In your last paragraph, you have mentioned that you added a column A2 to table tableB. What you have observed is right. That happens because of the implicit reference phenomenon. If you don't mention the table alias for a column, the database engine looks for the column first in the tables in FROM clause of the subquery. Only if the column is not found there, a reference is made to the tables in main query. If you use the following query, it would still return the same result:

Select * from A aa -- Check the alias
Where A1 IN (
    Select Distinct B1 from B bb
    Where B2 is something
    And aa.A2 is something -- Check the reference
);

Perhaps you can find more information in Korth's book on relational database, but I'm not sure. I have just answered your question based on my observations. I know this happens and why. I just don't know how I can provide you with further references.

0
Airan On

Correlated Subquery:- If the outcome of a subquery is depends on the value of a column of its parent query table then the Sub query is called Correlated Subquery. It is standard behavior, not an error.

It is not necessary that the column on which the correlated query is depended is included in the selected columns list of the parent query.

Select * from A
Where A1 IN (
    Select Distinct B1 from B
    Where B2 is something
    And A2 is something
);

A2 is a column of table A and parent query is on table A. That means A2 can be referenced in subquery. The above query might work slower than the following one.

Select * from A
Where A2 is something And A1 IN (
    Select Distinct B1 from B
    Where B2 is something
);

That is because A2 from parent query is referenced in loop. It depends upon the condition for the data to be fetched. If subquery is something like

Select Distinct B1 from B
Where B2 is A2

we have to reference parent query column. Alternatively, we can use joins.

0
Erwin Brandstetter On

You already have your explanation why correlated subqueries in the WHERE clause can reference all columns from tables in the FROM list.

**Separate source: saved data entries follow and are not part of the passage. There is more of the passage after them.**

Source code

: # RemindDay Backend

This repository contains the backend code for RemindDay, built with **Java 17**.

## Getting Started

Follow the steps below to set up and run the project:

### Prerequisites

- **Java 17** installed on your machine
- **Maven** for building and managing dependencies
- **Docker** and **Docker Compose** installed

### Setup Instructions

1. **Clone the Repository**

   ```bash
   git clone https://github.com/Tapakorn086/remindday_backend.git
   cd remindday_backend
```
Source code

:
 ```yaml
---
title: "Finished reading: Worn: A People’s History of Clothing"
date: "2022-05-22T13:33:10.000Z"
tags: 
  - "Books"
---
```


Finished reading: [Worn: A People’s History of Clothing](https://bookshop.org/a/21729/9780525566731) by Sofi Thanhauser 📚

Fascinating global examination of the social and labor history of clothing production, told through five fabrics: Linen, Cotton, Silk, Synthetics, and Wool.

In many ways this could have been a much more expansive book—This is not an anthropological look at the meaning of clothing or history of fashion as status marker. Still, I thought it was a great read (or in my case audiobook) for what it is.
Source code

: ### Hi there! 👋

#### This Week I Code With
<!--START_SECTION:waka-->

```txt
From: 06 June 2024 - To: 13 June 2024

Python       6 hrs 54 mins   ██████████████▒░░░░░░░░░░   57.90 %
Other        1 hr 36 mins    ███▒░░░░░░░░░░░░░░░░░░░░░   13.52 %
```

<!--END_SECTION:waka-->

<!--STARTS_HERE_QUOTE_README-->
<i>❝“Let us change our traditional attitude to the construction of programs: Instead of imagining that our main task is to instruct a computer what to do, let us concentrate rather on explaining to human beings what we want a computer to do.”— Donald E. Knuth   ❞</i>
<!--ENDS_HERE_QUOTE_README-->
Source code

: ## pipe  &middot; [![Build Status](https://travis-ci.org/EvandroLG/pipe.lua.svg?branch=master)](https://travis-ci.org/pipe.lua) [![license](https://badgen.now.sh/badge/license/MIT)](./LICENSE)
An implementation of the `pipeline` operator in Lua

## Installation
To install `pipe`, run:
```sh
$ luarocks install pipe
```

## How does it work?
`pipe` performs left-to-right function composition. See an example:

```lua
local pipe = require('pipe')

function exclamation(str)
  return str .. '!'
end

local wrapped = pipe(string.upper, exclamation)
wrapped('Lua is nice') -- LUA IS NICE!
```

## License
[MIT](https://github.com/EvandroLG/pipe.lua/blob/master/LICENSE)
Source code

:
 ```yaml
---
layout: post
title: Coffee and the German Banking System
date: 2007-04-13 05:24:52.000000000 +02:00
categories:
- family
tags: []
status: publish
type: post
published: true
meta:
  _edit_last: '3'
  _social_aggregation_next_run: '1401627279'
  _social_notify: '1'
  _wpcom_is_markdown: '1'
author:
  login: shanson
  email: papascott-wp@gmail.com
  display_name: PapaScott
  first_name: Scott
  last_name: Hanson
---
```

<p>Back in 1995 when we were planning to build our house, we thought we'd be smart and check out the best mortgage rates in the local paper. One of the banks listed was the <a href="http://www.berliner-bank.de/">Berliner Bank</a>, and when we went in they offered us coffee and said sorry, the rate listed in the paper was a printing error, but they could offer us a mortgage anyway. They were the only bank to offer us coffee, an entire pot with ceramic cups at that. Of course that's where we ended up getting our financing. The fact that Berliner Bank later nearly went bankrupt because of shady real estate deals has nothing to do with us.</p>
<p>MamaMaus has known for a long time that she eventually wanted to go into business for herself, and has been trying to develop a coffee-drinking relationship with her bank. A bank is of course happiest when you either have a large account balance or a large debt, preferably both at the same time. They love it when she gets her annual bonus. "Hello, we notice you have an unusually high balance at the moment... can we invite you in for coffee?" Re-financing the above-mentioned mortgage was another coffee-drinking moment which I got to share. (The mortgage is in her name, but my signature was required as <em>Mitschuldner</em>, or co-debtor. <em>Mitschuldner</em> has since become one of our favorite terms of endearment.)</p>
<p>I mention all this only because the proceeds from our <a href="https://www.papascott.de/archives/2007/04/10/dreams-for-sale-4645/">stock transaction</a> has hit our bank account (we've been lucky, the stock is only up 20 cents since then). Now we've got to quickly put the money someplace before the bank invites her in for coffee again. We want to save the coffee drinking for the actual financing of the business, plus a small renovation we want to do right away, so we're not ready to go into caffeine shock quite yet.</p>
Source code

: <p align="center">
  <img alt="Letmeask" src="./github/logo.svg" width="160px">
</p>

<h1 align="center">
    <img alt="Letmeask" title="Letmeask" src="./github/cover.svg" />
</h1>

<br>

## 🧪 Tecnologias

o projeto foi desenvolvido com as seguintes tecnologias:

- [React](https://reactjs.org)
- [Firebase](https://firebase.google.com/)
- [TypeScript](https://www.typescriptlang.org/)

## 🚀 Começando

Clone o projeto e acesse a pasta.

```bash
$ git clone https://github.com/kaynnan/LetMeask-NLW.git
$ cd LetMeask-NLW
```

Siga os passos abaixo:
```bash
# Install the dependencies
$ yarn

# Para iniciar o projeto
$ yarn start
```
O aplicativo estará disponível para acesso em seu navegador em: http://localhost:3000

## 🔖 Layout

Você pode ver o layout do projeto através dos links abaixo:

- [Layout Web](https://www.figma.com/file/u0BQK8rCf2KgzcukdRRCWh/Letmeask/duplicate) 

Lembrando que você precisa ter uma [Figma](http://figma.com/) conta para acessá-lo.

Aside from that, using a JOIN or an EXISTS semi-join is often substantially faster than correlated subqueries. I would rewrite to this 100% equivalent query:

SELECT a.*
FROM   a
JOIN   (
   SELECT DISTINCT b1
   FROM   b
   WHERE  b2 is something
   ) b ON b.b1 = a.a1 
WHERE  a.a2 is something

Or, better yet:

SELECT *
FROM   a
WHERE  EXISTS (
   SELECT 1 
   FROM   b
   WHERE  b.b1 = a.a1 
   AND    b.b2 is something
   )
AND    a.a2 is something;
0
CodeCowboyOrg On

The results are not strange, the subquery CAN referernce the PARENT query. This is called a Correlated SubQuery and is very common. In your example you used the IN operator, but usually to OPTIMIZE a query with the IN operation is to replace IN with the EXISTS operator using a Correlated SubQuery.

To elaborate on Erwin's comment about EXISTS being faster, this is because when you use IN "sometimes" requires the Query to find all the values of the set. Whereas using EXISTS simply requires the First occurrence to be found to satisfy the condition. However it maybe the case that the Query Plan optimizes both to be the same. But using EXISTS explicitly assist the Optimizer in constructing the intended Query Plan faster.